化粧の手順やテクニックなどを紹介するメイク動画が人気を集めている。動画サイトYouTubeには、メイク指南を専門としたYouTuberをはじめ、男女年齢問わず幅広い層の一般ユーザーから数多のメイク動画が投稿され、実際に真似しやすいこともあって、なかには何百万の視聴回数を誇る人気動画もある。
そんななか、小学生向けのメイクに特化した動画コンテンツを配信する「parfait tv」が登場した。「小学生が化粧なんて!」と批判的な大人も多いが、小学生を対象にしたのには理由がある。J-CASTニュースは2017年7月5日、サービスを運営するA-FLAG(東京・調布市)にその狙いを取材した。
中学3年生までに80%以上がメイクを経験
近年、メイクの低年齢化が進んでいる。小学生にも手の届く価格帯のコスメが多く展開され、ドラッグストアや100円ショップなどで気軽に購入することができるため、おこづかいでメイクやおしゃれを楽しむ子どもが少なくない。
ティーンズクロスメディア「JOL」と「電通ギャルラボ」が共同で実施した2012年の調査によると、小学6年生までに46%、中学3年生までには80%以上が化粧を経験しているという。情報番組「バイキング」(フジテレビ系)では、イマドキ女子小学生の79%がメイクを経験しているという特集を2014年に放送した。
しかし多くの大人が懸念するように、メイクは肌を痛めるなどの危険性もはらんでいる。ツイッターでも、
「え、今って小学生達メイクすんの...嘘でしょ」
「小学生はノーメイク!」
「今から化粧してたら、ゼッタイあとが怖いよ」
「小学生のうちからメイクして肌ボロボロにして楽しいかね」
など、小学生のメイクに驚きと批判的な声があがっている。
こういった非難があるにも関わらず、なぜ小学生を対象としたメイク動画の配信を開始したのか。A-FLAGの松田敬三代表取締役社長はその意図をこう説明する。
「小学生のうちに正しい方法を伝えることが、メイクを禁止するよりも良いと考えました。子供に携帯禁止するより携帯との付き合い方を教えるのと同じ考え方です。スポーツでも、箸の握り方でも同じように、なんでも最初が一番大切です。最初に正しい基本を学ぶことが大切なのはメイクも同じ。正しいメイク法を学べば肌も無駄に傷めません」
「子供向けのメイクチャンネルはない...」
「小学生の可愛いがいっぱい!」をテーマに、2017年6月からスタートした「parfait tv」では、メイクやファッションなどのトレンドを小学生モデルが発信する。メイクはプロが監修し、初心者にも分かりやすい内容になっている。正しいメイク術を公開することで、知識を身に付けてもらうことが目的だ。今後はメイクだけでなく、洗顔術などの肌のケアのハウツー動画も発信していく。

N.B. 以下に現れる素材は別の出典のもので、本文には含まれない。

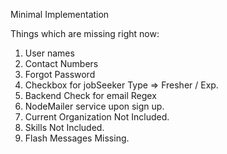 Minimal Implementation

Things which are missing right now:

1) User names
2) Contact Numbers
3) Forgot Password
4) Checkbox for jobSeeker Type => Fresher / Exp.
5) Backend Check for email Regex
6) NodeMailer service upon sign up.
7) Current Organization Not Included.
8) Skills Not Included.
9) Flash Messages Missing.
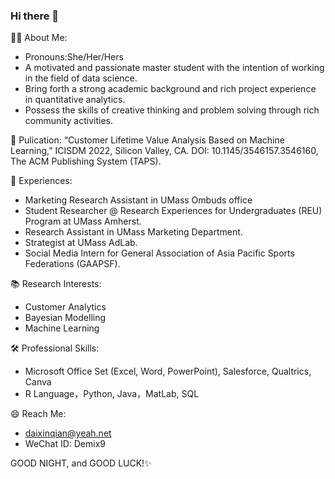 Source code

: ### Hi there 👋

🙋‍♀️ About Me:
- Pronouns:She/Her/Hers
- A motivated and passionate master student with the intention of working in the field of data science.
- Bring forth a strong academic background and rich project experience in quantitative analytics.
- Possess the skills of creative thinking and problem solving through rich community activities.

📝 Pulication:
“Customer Lifetime Value Analysis Based on Machine Learning,” ICISDM 2022, Silicon Valley, CA. DOI: 10.1145/3546157.3546160, The ACM Publishing System (TAPS).

💼 Experiences:
- Marketing Research Assistant in UMass Ombuds office
- Student Researcher @ Research Experiences for Undergraduates (REU) Program at UMass Amherst.
- Research Assistant in UMass Marketing Department.
- Strategist at UMass AdLab.
- Social Media Intern for General Association of Asia Pacific Sports Federations (GAAPSF).

📚 Research Interests:
- Customer Analytics
- Bayesian Modelling
- Machine Learning

🛠 Professional Skills:
- Microsoft Office Set (Excel, Word, PowerPoint), Salesforce, Qualtrics, Canva
- R Language，Python, Java，MatLab, SQL

😄 Reach Me:
- daixinqian@yeah.net
- WeChat ID: Demix9

GOOD NIGHT, and GOOD LUCK!✨ 
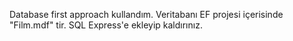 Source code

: Database first approach kullandım. Veritabanı EF projesi içerisinde "Film.mdf" tir. SQL Express'e ekleyip kaldırınız.
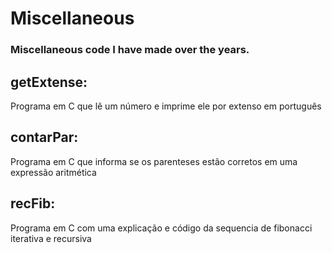 # Miscellaneous
### Miscellaneous code I have made over the years.

## getExtense: 
  Programa em C que lê um número e imprime ele por extenso em português
  
## contarPar:
  Programa em C que informa se os parenteses estão corretos em uma expressão aritmética

## recFib:
  Programa em C com uma explicação e código da sequencia de fibonacci iterativa e recursiva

マーケティング専門コンサル「ジェイ・エム・アール生活総合研究所」の2013年の調査によると、化粧について教わったことがある小学生は約40%で、そのほとんどが母親を情報源としている。教わった内容は洗顔の仕方などが大多数だが、実際は可愛く見える化粧の仕方を知りたいと思う小学生が50%以上と多い。母親自身も子どもの化粧について関心が高いが、およそ半数が「正しい情報を知りたい」としている。
前出の松田社長は、
「大人向けのメイクチャンネルはありますが、子供向けはない。みんなやり方が分かっていないというのが、はじめた、大きなきっかけです。メイクする楽しさ!綺麗になる喜び!小学生にワクワクした毎日を過ごして欲しいです」
と、メイク動画開始の経緯を語る。大人の女性のたしなみともいうべきメイクの基本を正しく伝え、メイクを通じて綺麗になる楽しみを知ることで「子どもたちに元気になって欲しい!」という思いがあるという。
小学生をメインターゲットとしているため、小学生でも分かりやすい言葉の表現、スリーステップ構成でメイク初心者の小学生を迷わせないこと、短めな動画の尺など工夫は尽きない。
「目の『きわ』って表現で小学生は分かるか?小学生なのに『小悪魔メイク』の『小』悪魔って変??など、小学生と話し合い、試行錯誤しながら撮影しています」
今後は子ども向けコスメやファッションメーカーとのコラボも想定しているという。また、ファッションやコスメだけにとどまらず、ステーショナリーやおもちゃなど「可愛い」ものの紹介もしていく方針だ。